Marcha-atrás na conversa. Antes de tudo isto, Márcio subiu a pulso na carreira e afirmou-se no panorama profissional do futebol português. Até lá chegar, o esquerdino passou pelo Benfica e pelo Vitória de Setúbal na formação, além do seu Vasco da Gama, claro. Tempos duros, mas de aprendizagem.
«Aquele tempo [do Benfica] não tem nada a ver com o atual, eu não fui para o Seixal, fui para a Luz antiga onde o centro de estágios era debaixo da bancada. É fácil de resumir essa parte da minha vida: eu era um dos melhores aqui em Sines e quando fui para o Benfica era um dos piores do campeonato nacional. Estes meios mais pequenos depois enfrentam uma realidade que não tem nada a ver com a sua terra. Eu aqui era o maior e lá era igual aos outros. O meu pé esquerdo lá era igual aos outros», argumenta.
«Depois no Vitória o campeonato era diferente. Fizemos um campeonato fantástico, fomos à terceira fase, feito que o clube só tinha conseguido três vezes. Eliminámos o Sporting, a geração do Ronaldo, em Alcochete, numa altura em que o Sporting dava um pontapé na relva e saía um jogador feito», recorda.

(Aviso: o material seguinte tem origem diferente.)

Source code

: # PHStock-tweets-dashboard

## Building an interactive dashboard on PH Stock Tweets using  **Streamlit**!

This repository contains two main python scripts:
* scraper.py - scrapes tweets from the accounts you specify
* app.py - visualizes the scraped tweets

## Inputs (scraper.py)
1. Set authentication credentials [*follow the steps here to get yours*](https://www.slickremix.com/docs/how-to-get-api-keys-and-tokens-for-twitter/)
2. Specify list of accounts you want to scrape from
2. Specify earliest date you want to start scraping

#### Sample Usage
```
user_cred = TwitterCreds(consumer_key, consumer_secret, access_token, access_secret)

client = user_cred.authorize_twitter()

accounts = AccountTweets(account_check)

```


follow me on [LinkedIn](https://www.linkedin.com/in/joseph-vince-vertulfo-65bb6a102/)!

«Se tivesse tido uma lesão tipo rotura de ligamentos no Nacional que pudesse usar como desculpa, era melhor»
A passagem para sénior foi complicada, Márcio regressou ao Vasco da Gama de Sines, antes de se estabelecer na terceira divisão, em clubes como o União Micaelense, Operário Lagoa e Juventude de Évora.
Em 2010, o maior salto da carreira: o Nacional chamou e Márcio aterrou na Madeira para cumprir o sonho de jogar na I Liga. Conseguiu-o, mas sem grande regularidade. Em dois anos, fez 13 jogos e marcou um golo. E aponta quatro fatores para isso: Edgar Costa, Daniel Candeia, Mateus e Rondón.

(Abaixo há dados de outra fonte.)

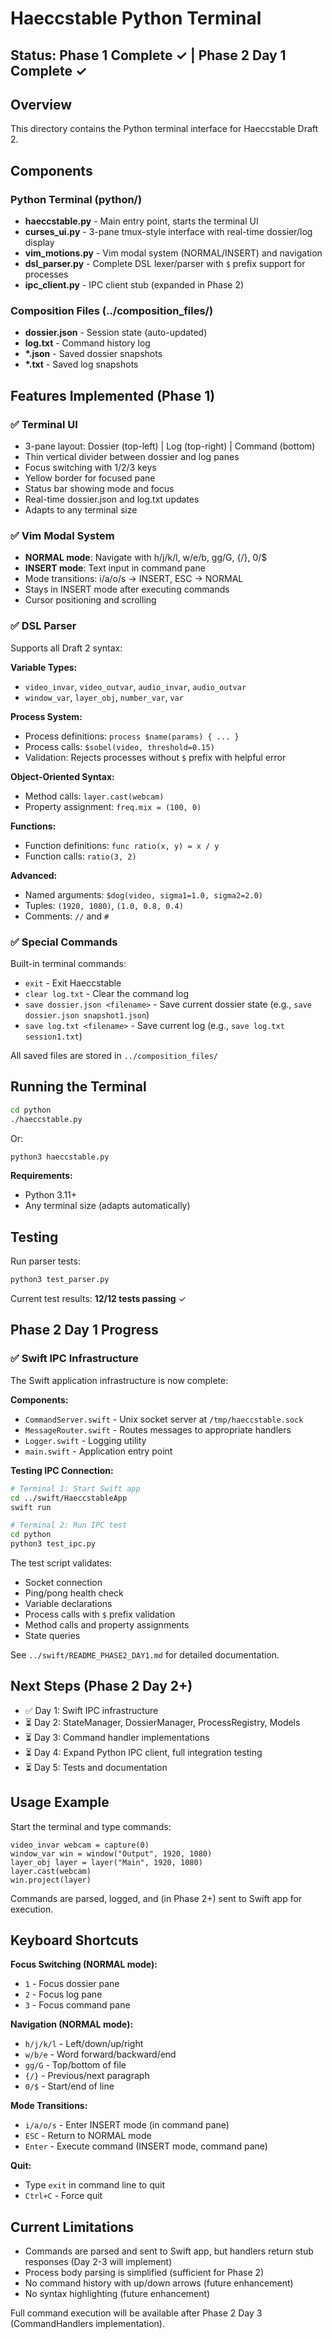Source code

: # Haeccstable Python Terminal

## Status: Phase 1 Complete ✓ | Phase 2 Day 1 Complete ✓

## Overview

This directory contains the Python terminal interface for Haeccstable Draft 2.

## Components

### Python Terminal (python/)
- **haeccstable.py** - Main entry point, starts the terminal UI
- **curses_ui.py** - 3-pane tmux-style interface with real-time dossier/log display
- **vim_motions.py** - Vim modal system (NORMAL/INSERT) and navigation
- **dsl_parser.py** - Complete DSL lexer/parser with `$` prefix support for processes
- **ipc_client.py** - IPC client stub (expanded in Phase 2)

### Composition Files (../composition_files/)
- **dossier.json** - Session state (auto-updated)
- **log.txt** - Command history log
- **\*.json** - Saved dossier snapshots
- **\*.txt** - Saved log snapshots

## Features Implemented (Phase 1)

### ✅ Terminal UI
- 3-pane layout: Dossier (top-left) | Log (top-right) | Command (bottom)
- Thin vertical divider between dossier and log panes
- Focus switching with 1/2/3 keys
- Yellow border for focused pane
- Status bar showing mode and focus
- Real-time dossier.json and log.txt updates
- Adapts to any terminal size

### ✅ Vim Modal System
- **NORMAL mode**: Navigate with h/j/k/l, w/e/b, gg/G, {/}, 0/$
- **INSERT mode**: Text input in command pane
- Mode transitions: i/a/o/s → INSERT, ESC → NORMAL
- Stays in INSERT mode after executing commands
- Cursor positioning and scrolling

### ✅ DSL Parser
Supports all Draft 2 syntax:

**Variable Types:**
- `video_invar`, `video_outvar`, `audio_invar`, `audio_outvar`
- `window_var`, `layer_obj`, `number_var`, `var`

**Process System:**
- Process definitions: `process $name(params) { ... }`
- Process calls: `$sobel(video, threshold=0.15)`
- Validation: Rejects processes without `$` prefix with helpful error

**Object-Oriented Syntax:**
- Method calls: `layer.cast(webcam)`
- Property assignment: `freq.mix = (100, 0)`

**Functions:**
- Function definitions: `func ratio(x, y) = x / y`
- Function calls: `ratio(3, 2)`

**Advanced:**
- Named arguments: `$dog(video, sigma1=1.0, sigma2=2.0)`
- Tuples: `(1920, 1080)`, `(1.0, 0.8, 0.4)`
- Comments: `//` and `#`

### ✅ Special Commands
Built-in terminal commands:
- `exit` - Exit Haeccstable
- `clear log.txt` - Clear the command log
- `save dossier.json <filename>` - Save current dossier state (e.g., `save dossier.json snapshot1.json`)
- `save log.txt <filename>` - Save current log (e.g., `save log.txt session1.txt`)

All saved files are stored in `../composition_files/`

## Running the Terminal

```bash
cd python
./haeccstable.py
```

Or:
```bash
python3 haeccstable.py
```

**Requirements:**
- Python 3.11+
- Any terminal size (adapts automatically)

## Testing

Run parser tests:
```bash
python3 test_parser.py
```

Current test results: **12/12 tests passing** ✓

## Phase 2 Day 1 Progress

### ✅ Swift IPC Infrastructure
The Swift application infrastructure is now complete:

**Components:**
- `CommandServer.swift` - Unix socket server at `/tmp/haeccstable.sock`
- `MessageRouter.swift` - Routes messages to appropriate handlers
- `Logger.swift` - Logging utility
- `main.swift` - Application entry point

**Testing IPC Connection:**
```bash
# Terminal 1: Start Swift app
cd ../swift/HaeccstableApp
swift run

# Terminal 2: Run IPC test
cd python
python3 test_ipc.py
```

The test script validates:
- Socket connection
- Ping/pong health check
- Variable declarations
- Process calls with `$` prefix validation
- Method calls and property assignments
- State queries

See `../swift/README_PHASE2_DAY1.md` for detailed documentation.

## Next Steps (Phase 2 Day 2+)

- ✅ Day 1: Swift IPC infrastructure
- ⏳ Day 2: StateManager, DossierManager, ProcessRegistry, Models
- ⏳ Day 3: Command handler implementations
- ⏳ Day 4: Expand Python IPC client, full integration testing
- ⏳ Day 5: Tests and documentation

## Usage Example

Start the terminal and type commands:

```haeccstable
video_invar webcam = capture(0)
window_var win = window("Output", 1920, 1080)
layer_obj layer = layer("Main", 1920, 1080)
layer.cast(webcam)
win.project(layer)
```

Commands are parsed, logged, and (in Phase 2+) sent to Swift app for execution.

## Keyboard Shortcuts

**Focus Switching (NORMAL mode):**
- `1` - Focus dossier pane
- `2` - Focus log pane
- `3` - Focus command pane

**Navigation (NORMAL mode):**
- `h/j/k/l` - Left/down/up/right
- `w/b/e` - Word forward/backward/end
- `gg/G` - Top/bottom of file
- `{/}` - Previous/next paragraph
- `0/$` - Start/end of line

**Mode Transitions:**
- `i/a/o/s` - Enter INSERT mode (in command pane)
- `ESC` - Return to NORMAL mode
- `Enter` - Execute command (INSERT mode, command pane)

**Quit:**
- Type `exit` in command line to quit
- `Ctrl+C` - Force quit

## Current Limitations

- Commands are parsed and sent to Swift app, but handlers return stub responses (Day 2-3 will implement)
- Process body parsing is simplified (sufficient for Phase 2)
- No command history with up/down arrows (future enhancement)
- No syntax highlighting (future enhancement)

Full command execution will be available after Phase 2 Day 3 (CommandHandlers implementation).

«Estes quatro fatores impediram que a minha afirmação no Nacional fosse conseguida. Basta ver onde é que eles ainda jogam. Era uma concorrência muito boa, com mais qualidade do que eu. Aprendi e bebi o máximo que pude desses dois anos. Para a qualidade que eles apresentaram, os poucos minutos que tenho foram muitos e saborosos, até porque fiz valer cada minuto. Ainda fiz assistências, estreei-me num jogo épico, em que entrei e faço a assistência para o golo. Aparecer ali no Nacional a jogar para Liga Europa e ter minutos foi fantástico. Aprendi muito e deu-me uma grande bagagem», assegura.
Sincero, Márcio não se esconde atrás de desculpas para justificar as aventuras menos proveitosas que teve ao longo da carreira. «Eu dizia isto às vezes a brincar: se tivesse tido uma lesão tipo rotura de ligamentos no Nacional que pudesse usar como desculpa, era melhor. Mas vamos estar aqui a mentir? Não é preferível reconhecer mérito e valor aos outros? Estou a tirar valor a mim por dizer que os outros são melhores?», reflete.

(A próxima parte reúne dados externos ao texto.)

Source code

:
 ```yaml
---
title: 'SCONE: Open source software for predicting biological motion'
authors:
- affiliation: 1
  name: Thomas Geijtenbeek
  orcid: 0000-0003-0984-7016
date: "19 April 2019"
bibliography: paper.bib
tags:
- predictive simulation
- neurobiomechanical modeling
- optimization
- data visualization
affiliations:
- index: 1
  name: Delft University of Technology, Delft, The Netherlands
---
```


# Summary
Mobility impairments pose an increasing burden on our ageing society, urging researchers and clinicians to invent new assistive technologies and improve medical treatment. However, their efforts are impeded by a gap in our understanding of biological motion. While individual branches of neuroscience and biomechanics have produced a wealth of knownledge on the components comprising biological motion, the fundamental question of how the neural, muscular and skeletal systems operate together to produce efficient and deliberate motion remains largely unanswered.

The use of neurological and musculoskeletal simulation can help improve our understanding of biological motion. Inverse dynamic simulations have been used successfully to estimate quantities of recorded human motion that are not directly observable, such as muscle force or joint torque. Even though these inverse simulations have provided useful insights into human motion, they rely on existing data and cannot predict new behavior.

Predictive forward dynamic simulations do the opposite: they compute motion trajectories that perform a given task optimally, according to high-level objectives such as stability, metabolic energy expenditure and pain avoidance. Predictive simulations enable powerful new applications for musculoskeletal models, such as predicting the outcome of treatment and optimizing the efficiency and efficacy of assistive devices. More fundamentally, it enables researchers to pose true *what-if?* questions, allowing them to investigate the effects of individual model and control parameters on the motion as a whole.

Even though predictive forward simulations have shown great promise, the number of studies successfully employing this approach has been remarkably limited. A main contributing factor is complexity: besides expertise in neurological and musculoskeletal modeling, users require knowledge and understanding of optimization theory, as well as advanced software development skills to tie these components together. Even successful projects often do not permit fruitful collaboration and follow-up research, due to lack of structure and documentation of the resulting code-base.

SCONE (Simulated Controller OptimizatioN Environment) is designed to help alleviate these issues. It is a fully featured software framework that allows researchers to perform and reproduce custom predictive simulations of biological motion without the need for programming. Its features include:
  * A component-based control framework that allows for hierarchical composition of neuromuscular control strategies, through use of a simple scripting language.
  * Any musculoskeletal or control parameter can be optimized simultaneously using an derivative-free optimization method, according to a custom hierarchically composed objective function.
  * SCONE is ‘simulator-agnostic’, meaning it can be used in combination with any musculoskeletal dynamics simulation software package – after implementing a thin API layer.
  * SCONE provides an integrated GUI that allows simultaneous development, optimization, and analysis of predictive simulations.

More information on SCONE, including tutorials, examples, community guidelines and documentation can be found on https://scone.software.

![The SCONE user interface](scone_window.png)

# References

«Nós, jogadores, não conseguimos admitir as nossas falhas porque isso faz-nos parecer fracos. E eu acho que quem reconhece as falhas é mais inteligente, não é mais fraco. Se souber as minhas falhas consigo corrigi-las. Eu serei o único jogador em Portugal que não jogava porque simplesmente os outros eram sempre melhores. Vejo a vossa rubrica «Depois do Adeus» e vê-se isso. Eu agora tinha de inventar uma lesão qualquer para me justificar, mas não, todos gostavam de mim, desde o presidente ao treinador. Só não jogava porque os outros eram melhores», atira.
Depois de uma carreira de muitos altos e baixos, alegrias e tristezas, golos e assistências, Márcio Madeira pendura as chuteiras e vira-se, definitivamente, para novas lutas. Sai de cena o romântico de Sines.